The RSC’s Roman Season continues

The RSC’s Roman Season continues

Robert Tanitch reviews RSC’s Antony and Cleopatra at Barbican Theatre, London WC1

Julius Caesar and Antony and Cleopatra are two quite separate plays; but if you see them, as I did, as a double-bill, at a matinee and evening performance, it is even more of a shock to see what has happened to Mark Antony.

The triple pillar of the world has been transformed into a strumpet’s fool, so infatuated that he neglects duty and honour.

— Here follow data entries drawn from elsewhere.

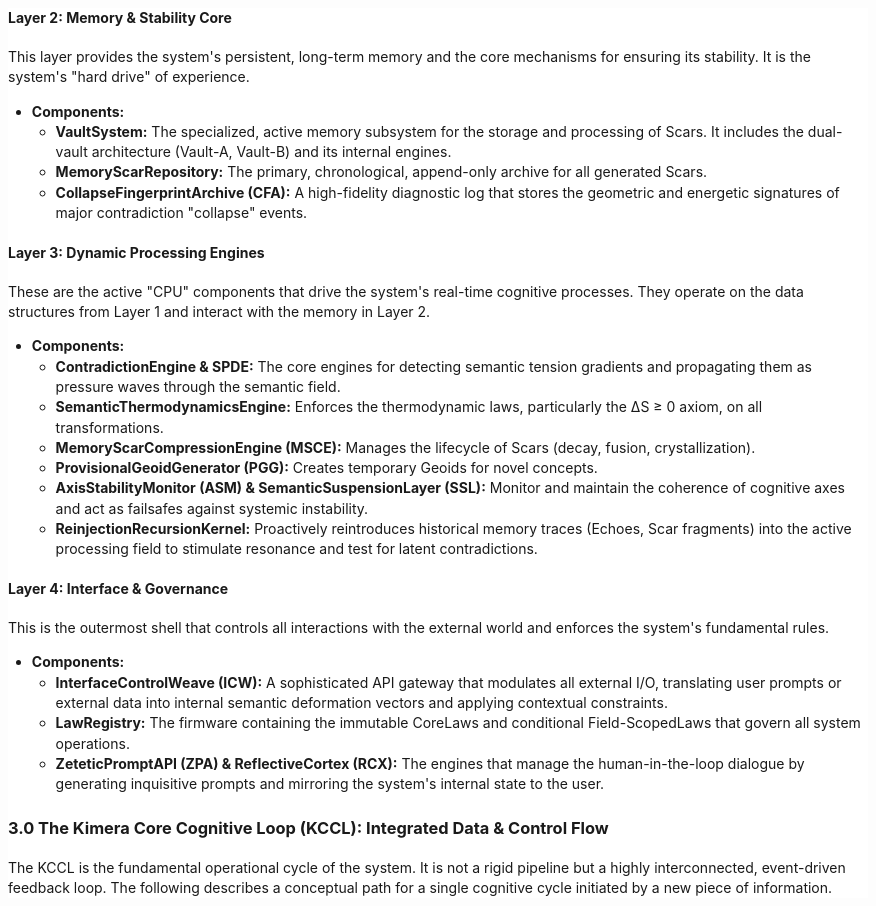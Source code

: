 #### **Layer 2: Memory & Stability Core**

This layer provides the system's persistent, long-term memory and the core mechanisms for ensuring its stability. It is the system's "hard drive" of experience.

* **Components:**  
  * **VaultSystem:** The specialized, active memory subsystem for the storage and processing of Scars. It includes the dual-vault architecture (Vault-A, Vault-B) and its internal engines.  
  * **MemoryScarRepository:** The primary, chronological, append-only archive for all generated Scars.  
  * **CollapseFingerprintArchive (CFA):** A high-fidelity diagnostic log that stores the geometric and energetic signatures of major contradiction "collapse" events.

#### **Layer 3: Dynamic Processing Engines**

These are the active "CPU" components that drive the system's real-time cognitive processes. They operate on the data structures from Layer 1 and interact with the memory in Layer 2\.

* **Components:**  
  * **ContradictionEngine & SPDE:** The core engines for detecting semantic tension gradients and propagating them as pressure waves through the semantic field.  
  * **SemanticThermodynamicsEngine:** Enforces the thermodynamic laws, particularly the ΔS ≥ 0 axiom, on all transformations.  
  * **MemoryScarCompressionEngine (MSCE):** Manages the lifecycle of Scars (decay, fusion, crystallization).  
  * **ProvisionalGeoidGenerator (PGG):** Creates temporary Geoids for novel concepts.  
  * **AxisStabilityMonitor (ASM) & SemanticSuspensionLayer (SSL):** Monitor and maintain the coherence of cognitive axes and act as failsafes against systemic instability.  
  * **ReinjectionRecursionKernel:** Proactively reintroduces historical memory traces (Echoes, Scar fragments) into the active processing field to stimulate resonance and test for latent contradictions.

#### **Layer 4: Interface & Governance**

This is the outermost shell that controls all interactions with the external world and enforces the system's fundamental rules.

* **Components:**  
  * **InterfaceControlWeave (ICW):** A sophisticated API gateway that modulates all external I/O, translating user prompts or external data into internal semantic deformation vectors and applying contextual constraints.  
  * **LawRegistry:** The firmware containing the immutable CoreLaws and conditional Field-ScopedLaws that govern all system operations.  
  * **ZeteticPromptAPI (ZPA) & ReflectiveCortex (RCX):** The engines that manage the human-in-the-loop dialogue by generating inquisitive prompts and mirroring the system's internal state to the user.

### 

### **3.0 The Kimera Core Cognitive Loop (KCCL): Integrated Data & Control Flow**

The KCCL is the fundamental operational cycle of the system. It is not a rigid pipeline but a highly interconnected, event-driven feedback loop. The following describes a conceptual path for a single cognitive cycle initiated by a new piece of information.
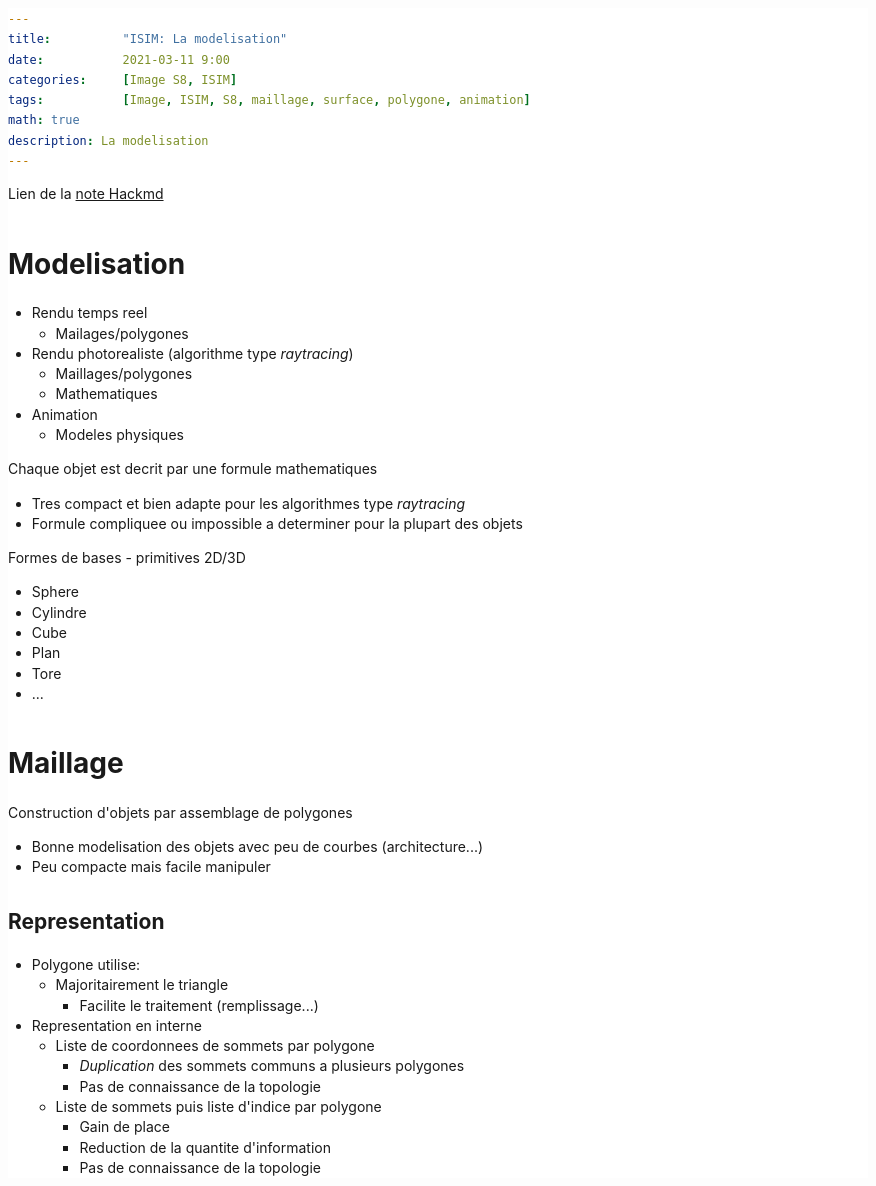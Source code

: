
 ```yaml
---
title:          "ISIM: La modelisation"
date:           2021-03-11 9:00
categories:     [Image S8, ISIM]
tags:           [Image, ISIM, S8, maillage, surface, polygone, animation]
math: true
description: La modelisation
---
```

Lien de la [note Hackmd](https://hackmd.io/@lemasymasa/Sk1TyUPm_)

# Modelisation
- Rendu temps reel
    - Mailages/polygones
- Rendu photorealiste (algorithme type *raytracing*)
    - Maillages/polygones
    - Mathematiques
- Animation
    - Modeles physiques

Chaque objet est decrit par une formule mathematiques
- Tres compact et bien adapte pour les algorithmes type *raytracing*
- Formule compliquee ou impossible a determiner pour la plupart des objets

Formes de bases - primitives 2D/3D
- Sphere
- Cylindre
- Cube
- Plan
- Tore
- ...

# Maillage
Construction d'objets par assemblage de polygones
- Bonne modelisation des objets avec peu de courbes (architecture...)
- Peu compacte mais facile manipuler

## Representation
- Polygone utilise:
    - Majoritairement le triangle
        - Facilite le traitement (remplissage...)
- Representation en interne
    - Liste de coordonnees de sommets par polygone
        - *Duplication* des sommets communs a plusieurs polygones
        - Pas de connaissance de la topologie
    - Liste de sommets puis liste d'indice par polygone
        - Gain de place
        - Reduction de la quantite d'information
        - Pas de connaissance de la topologie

Kristin Atherton, Josette Simon, Joseph Adelakun and Amber James in Anthony and Cleopatra - Copyright RSC - Credit Helen Maybanks

Kristin Atherton, Josette Simon, Joseph Adelakun and Amber James in Anthony and Cleopatra

In Julius Caesar. Antony is the charismatic, athletic young man, who is a brilliant orator. In Antony and Cleopatra, Antony is an old ruffian and he has aged so much that James Corrigan can no longer play him and the role is handed over to Antony Byrne.

The most famous lovers in history, Insanely jealous of each other and long past their sell-by dates, bungle everything. Antony even bungles his own death; and then lives long enough to learn that Cleopatra is not dead but merely wished to find out what he would do if he heard she were.

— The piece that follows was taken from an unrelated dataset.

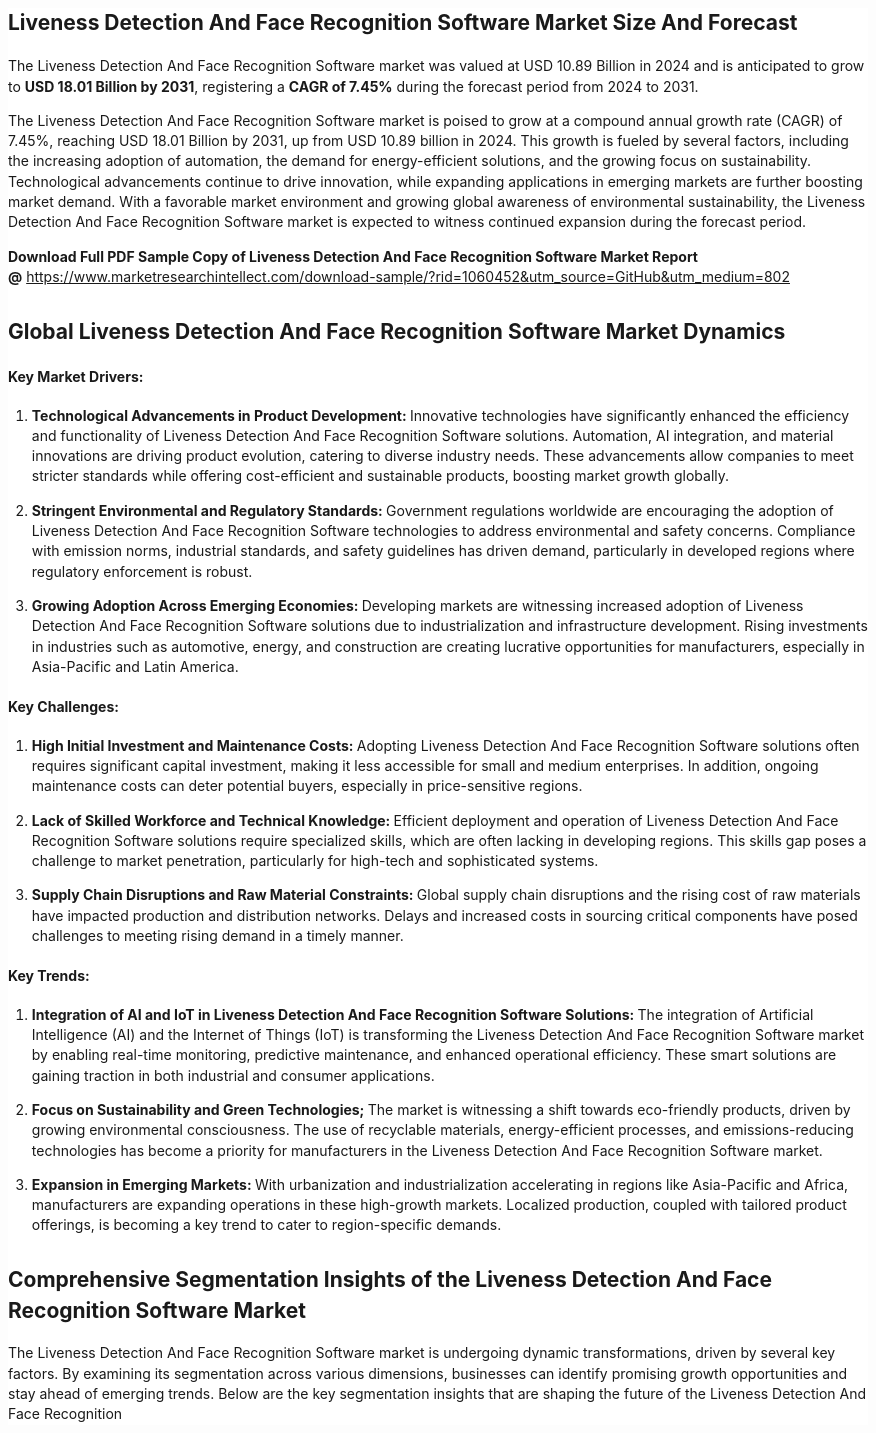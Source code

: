 <h2>Liveness Detection And Face Recognition Software Market Size And Forecast</h2><p>The Liveness Detection And Face Recognition Software market was valued at USD 10.89 Billion in 2024 and is anticipated to grow to <strong>USD 18.01 Billion by 2031</strong>, registering a <strong>CAGR of 7.45%</strong> during the forecast period from 2024 to 2031.</p><p>The Liveness Detection And Face Recognition Software market is poised to grow at a compound annual growth rate (CAGR) of 7.45%, reaching USD 18.01 Billion by 2031, up from USD 10.89 billion in 2024. This growth is fueled by several factors, including the increasing adoption of automation, the demand for energy-efficient solutions, and the growing focus on sustainability. Technological advancements continue to drive innovation, while expanding applications in emerging markets are further boosting market demand. With a favorable market environment and growing global awareness of environmental sustainability, the Liveness Detection And Face Recognition Software market is expected to witness continued expansion during the forecast period.</p><p><strong>Download Full PDF Sample Copy of Liveness Detection And Face Recognition Software Market Report @</strong>&nbsp;<a href="https://www.marketresearchintellect.com/download-sample/?rid=1060452&amp;utm_source=GitHub&amp;utm_medium=802">https://www.marketresearchintellect.com/download-sample/?rid=1060452&amp;utm_source=GitHub&amp;utm_medium=802</a></p><h2>Global Liveness Detection And Face Recognition Software Market Dynamics</h2><h4><strong>Key Market Drivers:</strong></h4><ol><li><p><strong>Technological Advancements in Product Development:&nbsp;</strong>Innovative technologies have significantly enhanced the efficiency and functionality of Liveness Detection And Face Recognition Software solutions. Automation, AI integration, and material innovations are driving product evolution, catering to diverse industry needs. These advancements allow companies to meet stricter standards while offering cost-efficient and sustainable products, boosting market growth globally.</p></li><li><p><strong>Stringent Environmental and Regulatory Standards:&nbsp;</strong>Government regulations worldwide are encouraging the adoption of Liveness Detection And Face Recognition Software technologies to address environmental and safety concerns. Compliance with emission norms, industrial standards, and safety guidelines has driven demand, particularly in developed regions where regulatory enforcement is robust.</p></li><li><p><strong>Growing Adoption Across Emerging Economies:&nbsp;</strong>Developing markets are witnessing increased adoption of Liveness Detection And Face Recognition Software solutions due to industrialization and infrastructure development. Rising investments in industries such as automotive, energy, and construction are creating lucrative opportunities for manufacturers, especially in Asia-Pacific and Latin America.</p></li></ol><h4><strong>Key Challenges:</strong></h4><ol><li><p><strong>High Initial Investment and Maintenance Costs:&nbsp;</strong>Adopting Liveness Detection And Face Recognition Software solutions often requires significant capital investment, making it less accessible for small and medium enterprises. In addition, ongoing maintenance costs can deter potential buyers, especially in price-sensitive regions.</p></li><li><p><strong>Lack of Skilled Workforce and Technical Knowledge:&nbsp;</strong>Efficient deployment and operation of Liveness Detection And Face Recognition Software solutions require specialized skills, which are often lacking in developing regions. This skills gap poses a challenge to market penetration, particularly for high-tech and sophisticated systems.</p></li><li><p><strong>Supply Chain Disruptions and Raw Material Constraints:&nbsp;</strong>Global supply chain disruptions and the rising cost of raw materials have impacted production and distribution networks. Delays and increased costs in sourcing critical components have posed challenges to meeting rising demand in a timely manner.</p></li></ol><h4><strong>Key Trends:</strong></h4><ol><li><p><strong>Integration of AI and IoT in Liveness Detection And Face Recognition Software Solutions:&nbsp;</strong>The integration of Artificial Intelligence (AI) and the Internet of Things (IoT) is transforming the Liveness Detection And Face Recognition Software market by enabling real-time monitoring, predictive maintenance, and enhanced operational efficiency. These smart solutions are gaining traction in both industrial and consumer applications.</p></li><li><p><strong>Focus on Sustainability and Green Technologies;&nbsp;</strong>The market is witnessing a shift towards eco-friendly products, driven by growing environmental consciousness. The use of recyclable materials, energy-efficient processes, and emissions-reducing technologies has become a priority for manufacturers in the Liveness Detection And Face Recognition Software market.</p></li><li><p><strong>Expansion in Emerging Markets:&nbsp;</strong>With urbanization and industrialization accelerating in regions like Asia-Pacific and Africa, manufacturers are expanding operations in these high-growth markets. Localized production, coupled with tailored product offerings, is becoming a key trend to cater to region-specific demands.</p></li></ol><div class="article-main__content" data-test-id="publishing-text-block"><h2>Comprehensive Segmentation Insights of the Liveness Detection And Face Recognition Software Market</h2><p>The Liveness Detection And Face Recognition Software market is undergoing dynamic transformations, driven by several key factors. By examining its segmentation across various dimensions, businesses can identify promising growth opportunities and stay ahead of emerging trends. Below are the key segmentation insights that are shaping the future of the Liveness Detection And Face Recognition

The serpent of Old Nile has always had a bad press and Shakespeare, like everybody else, observes her through the biased eyes of Rome, who loathed her because they were frightened of her. There is no indication at all in the play of her intellectual powers, which were considerable.

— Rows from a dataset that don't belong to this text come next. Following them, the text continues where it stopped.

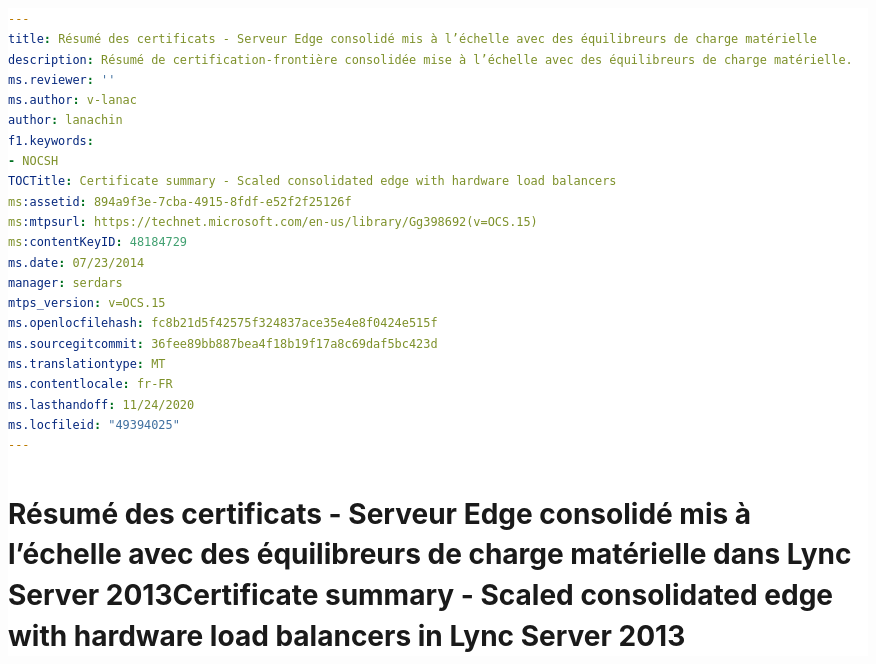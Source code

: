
 ```yaml
---
title: Résumé des certificats - Serveur Edge consolidé mis à l’échelle avec des équilibreurs de charge matérielle
description: Résumé de certification-frontière consolidée mise à l’échelle avec des équilibreurs de charge matérielle.
ms.reviewer: ''
ms.author: v-lanac
author: lanachin
f1.keywords:
- NOCSH
TOCTitle: Certificate summary - Scaled consolidated edge with hardware load balancers
ms:assetid: 894a9f3e-7cba-4915-8fdf-e52f2f25126f
ms:mtpsurl: https://technet.microsoft.com/en-us/library/Gg398692(v=OCS.15)
ms:contentKeyID: 48184729
ms.date: 07/23/2014
manager: serdars
mtps_version: v=OCS.15
ms.openlocfilehash: fc8b21d5f42575f324837ace35e4e8f0424e515f
ms.sourcegitcommit: 36fee89bb887bea4f18b19f17a8c69daf5bc423d
ms.translationtype: MT
ms.contentlocale: fr-FR
ms.lasthandoff: 11/24/2020
ms.locfileid: "49394025"
---
```

# <a name="certificate-summary---scaled-consolidated-edge-with-hardware-load-balancers-in-lync-server-2013"></a><span data-ttu-id="20102-103">Résumé des certificats - Serveur Edge consolidé mis à l’échelle avec des équilibreurs de charge matérielle dans Lync Server 2013</span><span class="sxs-lookup"><span data-stu-id="20102-103">Certificate summary - Scaled consolidated edge with hardware load balancers in Lync Server 2013</span></span>

<div data-xmlns="http://www.w3.org/1999/xhtml">

<div class="topic" data-xmlns="http://www.w3.org/1999/xhtml" data-msxsl="urn:schemas-microsoft-com:xslt" data-cs="https://msdn.microsoft.com/">

<div data-asp="https://msdn2.microsoft.com/asp">



</div>

<div id="mainSection">

<div id="mainBody"><span data-ttu-id="20102-104">

<span> </span></span><span class="sxs-lookup"><span data-stu-id="20102-104">

<span> </span></span></span>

Shakespeare’s Cleopatra, devious, cunning, moody, voluptuous, vulgsr, farouche, is one of the great female roles and one of the most difficult. She is both regal queen and wanton whore, a woman of such infinite variety, that her mood changes minute by minute, and sometimes even in mid-sentence, going from one extreme to another, until she is almost a parody of sexual obsession.

When she learns that Octavius Caesar intends to exhibit her through the streets of Rome in his victory parade, she prefers to commit suicide. The play is Antony’s tragedy, but she still manages to upstage him in her death scene. Josette Simon comes into her own at this moment.

Robert Tanitch Mature Times theatre reviewerIqbal Khan’s production is not as lucid as Andrew Jackson’s production for Julius Caesar and it doesn’t really come to life until after the interval and Antony’s humiliating defeat at the Battle of Actium.

Byrne’s deep awareness of what Antony once was and what he is now and the shame it brings is vigorously expressed and is the high point of his performance.